A different explanation may be that low 5-HT has been shown to induce long-term depression (LTD), as opposed to long-term potentiation (LTP) of synaptic plasticity, especially in hippocampal area, possibly through modulation of calcium (2+) channels, through which 5-HT has been shown to normally inhibit LTD (Normann 2000; Normann et al. 2000). This mechanism may account for positive effects of 5-HT in patients and may also explain tryptophan-depletion induced memory consolidation impairment and mood lowering in normal subjects (Riedel et al. 1999).

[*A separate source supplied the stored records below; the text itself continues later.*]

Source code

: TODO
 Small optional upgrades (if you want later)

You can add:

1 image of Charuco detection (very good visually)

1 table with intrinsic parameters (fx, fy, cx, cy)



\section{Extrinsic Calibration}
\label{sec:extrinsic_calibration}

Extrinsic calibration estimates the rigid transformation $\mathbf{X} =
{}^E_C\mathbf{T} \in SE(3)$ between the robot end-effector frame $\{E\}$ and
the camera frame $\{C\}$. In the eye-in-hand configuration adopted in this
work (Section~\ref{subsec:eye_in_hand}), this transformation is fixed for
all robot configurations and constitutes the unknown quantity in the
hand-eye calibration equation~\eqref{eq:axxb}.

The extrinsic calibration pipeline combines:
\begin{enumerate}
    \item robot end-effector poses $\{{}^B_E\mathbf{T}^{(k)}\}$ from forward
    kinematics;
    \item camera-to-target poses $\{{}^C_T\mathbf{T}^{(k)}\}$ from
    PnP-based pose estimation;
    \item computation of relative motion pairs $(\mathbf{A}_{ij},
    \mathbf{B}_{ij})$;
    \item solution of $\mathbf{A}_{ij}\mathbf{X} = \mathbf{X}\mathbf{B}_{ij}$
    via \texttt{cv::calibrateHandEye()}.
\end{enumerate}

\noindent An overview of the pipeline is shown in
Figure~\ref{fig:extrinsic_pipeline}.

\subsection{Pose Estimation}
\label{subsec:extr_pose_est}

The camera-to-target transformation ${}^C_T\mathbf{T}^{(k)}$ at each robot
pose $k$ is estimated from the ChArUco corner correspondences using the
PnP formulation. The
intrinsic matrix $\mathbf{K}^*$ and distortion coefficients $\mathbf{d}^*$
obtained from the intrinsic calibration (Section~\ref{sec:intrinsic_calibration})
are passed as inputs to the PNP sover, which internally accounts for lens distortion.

In contrast to a previous study in which no cognitive effects of m-CPP were reported (Silverstone et al. 1994), we found impaired performance after m-CPP on all Reaction Time tasks. However, we assessed performance 3.5 h after administration whereas the previously mentioned study, performance was assessed 1–2 h after administration. If m-CPP would be considered having stimulant properties, these observations might fit the pattern of initial activation, or CNS disinhibition, followed by withdrawal or deactivation, leading to a slowing of RT (Gijsman et al. 1998).

We conclude that in patients with major depression and dysthymia, hypothalamic and possibly also hippocampal 5-HT1A desensitisation and non-hypothalamic 5-HT2C sensitisation, probably fronto-cortical, mediate depressed mood along with impaired memory performance.